Das Einrichten einer ISDN-Verbindung erfolgt unter openSUSE mit YaST im Bereich Netzwerkgeräte/ISDN. Klicken Sie dort auf die Schaltfläche Hinzufügen. Im nächsten Kontextmenü haben Sie jetzt die Möglichkeit die in Ihrem System vorhandene ISDN-Hardware auszuwählen und einzurichten, soweit diese von openSUSE nicht bereits automatisch erkannt wurde. Bestätigen Sie Ihre Auswahl mit OK und führen Sie jetzt die Low-Level-ISDN-Konfiguration durch.

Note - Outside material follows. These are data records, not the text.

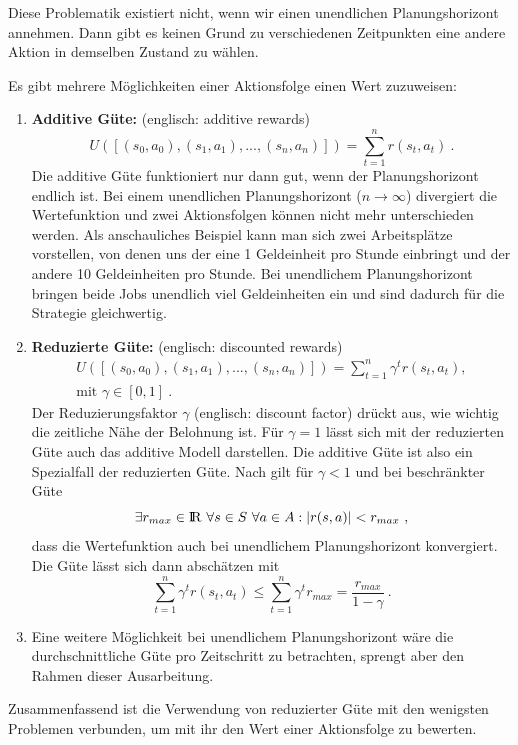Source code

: \documentclass[a4paper]{IEEEtran}
\def\IR{\mathrm{I\hspace{-2pt}R}} %
\begin{document}
Diese Problematik existiert nicht, wenn wir einen unendlichen Planungshorizont annehmen. Dann gibt es keinen Grund zu verschiedenen Zeitpunkten eine andere Aktion in demselben Zustand zu wählen.

Es gibt mehrere Möglichkeiten einer Aktionsfolge einen Wert zuzuweisen:
\begin{enumerate}
	\item \textbf{Additive Güte:} (englisch: additive rewards)
		\begin{equation}
			U([ (s_0, a_0), (s_1, a_1), ..., (s_n, a_n)]) = \sum\limits_{t=1}^n r(s_t, a_t)\ .
		\end{equation}
		Die additive Güte funktioniert nur dann gut, wenn der Planungshorizont endlich ist. Bei einem unendlichen Planungshorizont ($n \rightarrow \infty$) divergiert die Wertefunktion und zwei Aktionsfolgen können nicht mehr unterschieden werden. Als anschauliches Beispiel kann man sich zwei Arbeitsplätze vorstellen, von denen uns der eine 1 Geldeinheit pro Stunde einbringt und der andere 10 Geldeinheiten pro Stunde. Bei unendlichem Planungshorizont bringen beide Jobs unendlich viel Geldeinheiten ein und sind dadurch für die Strategie gleichwertig.
	\item \textbf{Reduzierte Güte:} (englisch: discounted rewards)
		\begin{equation}
			\begin{split}
				U([ (s_0, a_0), (s_1, a_1), ..., (s_n, a_n)]) = \sum\limits_{t=1}^n \gamma^t r(s_t, a_t),\\
				\text{mit }\gamma \in [0,1]\ .
			\end{split}
		\end{equation}
		Der Reduzierungsfaktor $\gamma$ (englisch: discount factor) drückt aus, wie wichtig die zeitliche Nähe der Belohnung ist. Für $\gamma=1$ lässt sich mit der reduzierten Güte auch das additive Modell darstellen. Die additive Güte ist also ein Spezialfall der reduzierten Güte. Nach \cite{thrun2005probabilistic} gilt für $\gamma < 1$ und bei beschränkter Güte 
		\begin{equation}
			\exists r_{max} \in \IR\ \forall s \in S\ \forall a \in A: |r(s,a)| < r_{max} \ ,
		\end{equation}
		dass die Wertefunktion auch bei unendlichem Planungshorizont konvergiert. Die Güte lässt sich dann abschätzen mit  
		\begin{equation}
			\sum\limits_{t=1}^n \gamma^t r(s_t, a_t) \leq \sum\limits_{t=1}^n \gamma^t r_{max} = \frac{r_{max}}{1-\gamma}  \ .
		\end{equation}
	\item
		Eine weitere Möglichkeit bei unendlichem Planungshorizont wäre die durchschnittliche Güte pro Zeitschritt zu betrachten, sprengt aber den Rahmen dieser Ausarbeitung.
\end{enumerate}
Zusammenfassend ist die Verwendung von reduzierter Güte mit den wenigsten Problemen verbunden, um mit ihr den Wert einer Aktionsfolge zu bewerten.
\end{document}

Als ISDN-Protokoll behalten Sie die Voreinstellung EURO-ISDN bei. Ergänzend können Sie Ihre Ortskennziffer und die Vorwahl zur Amtsholung angeben. Die Geräte-Aktivierung sollten Sie auf die Einstellung Falls Hotplugged durchführen. Bestätigen Sie Ihre Eingabe und wählen Sie jetzt den gewünschten ISDN-Service aus. In den meisten Fällen werden Sie an die Option Neue SyncPPP-Netzwerkschnittstelle hinzufügen auswählen müssen. Diese Schnittstelle wird unter dem Titel ippp0 hinzugefügt. Bei der Detailkonfiguration müssen Sie dabei am Ende Ihre eigene Telefonnummer angeben.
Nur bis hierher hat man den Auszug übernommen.